### Input material:
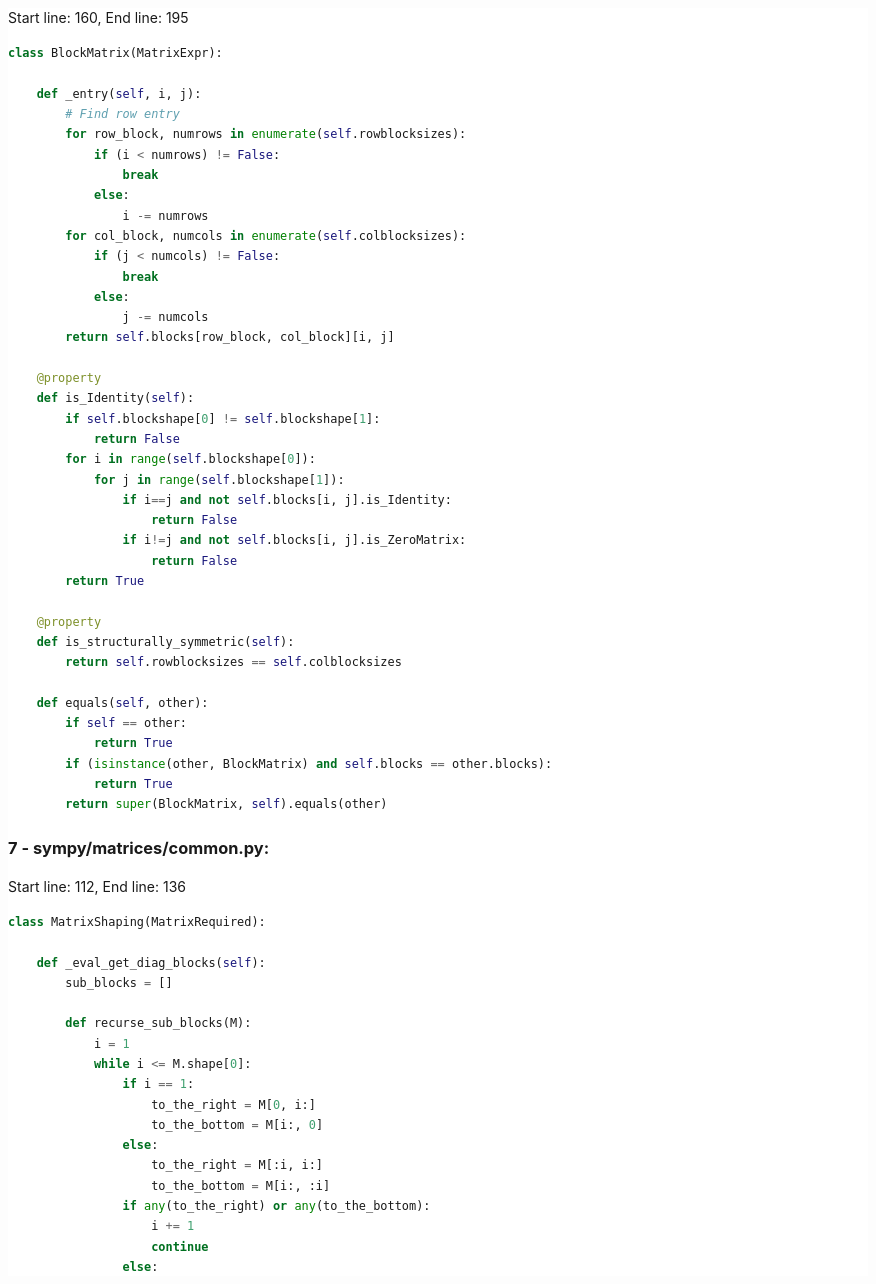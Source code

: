 Start line: 160, End line: 195

```python
class BlockMatrix(MatrixExpr):

    def _entry(self, i, j):
        # Find row entry
        for row_block, numrows in enumerate(self.rowblocksizes):
            if (i < numrows) != False:
                break
            else:
                i -= numrows
        for col_block, numcols in enumerate(self.colblocksizes):
            if (j < numcols) != False:
                break
            else:
                j -= numcols
        return self.blocks[row_block, col_block][i, j]

    @property
    def is_Identity(self):
        if self.blockshape[0] != self.blockshape[1]:
            return False
        for i in range(self.blockshape[0]):
            for j in range(self.blockshape[1]):
                if i==j and not self.blocks[i, j].is_Identity:
                    return False
                if i!=j and not self.blocks[i, j].is_ZeroMatrix:
                    return False
        return True

    @property
    def is_structurally_symmetric(self):
        return self.rowblocksizes == self.colblocksizes

    def equals(self, other):
        if self == other:
            return True
        if (isinstance(other, BlockMatrix) and self.blocks == other.blocks):
            return True
        return super(BlockMatrix, self).equals(other)
```
### 7 - sympy/matrices/common.py:

Start line: 112, End line: 136

```python
class MatrixShaping(MatrixRequired):

    def _eval_get_diag_blocks(self):
        sub_blocks = []

        def recurse_sub_blocks(M):
            i = 1
            while i <= M.shape[0]:
                if i == 1:
                    to_the_right = M[0, i:]
                    to_the_bottom = M[i:, 0]
                else:
                    to_the_right = M[:i, i:]
                    to_the_bottom = M[i:, :i]
                if any(to_the_right) or any(to_the_bottom):
                    i += 1
                    continue
                else:
```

### Assignment:
Each line in the data that has the word "equals" counts once; state how many such lines there are, without comment.

### The answer:
2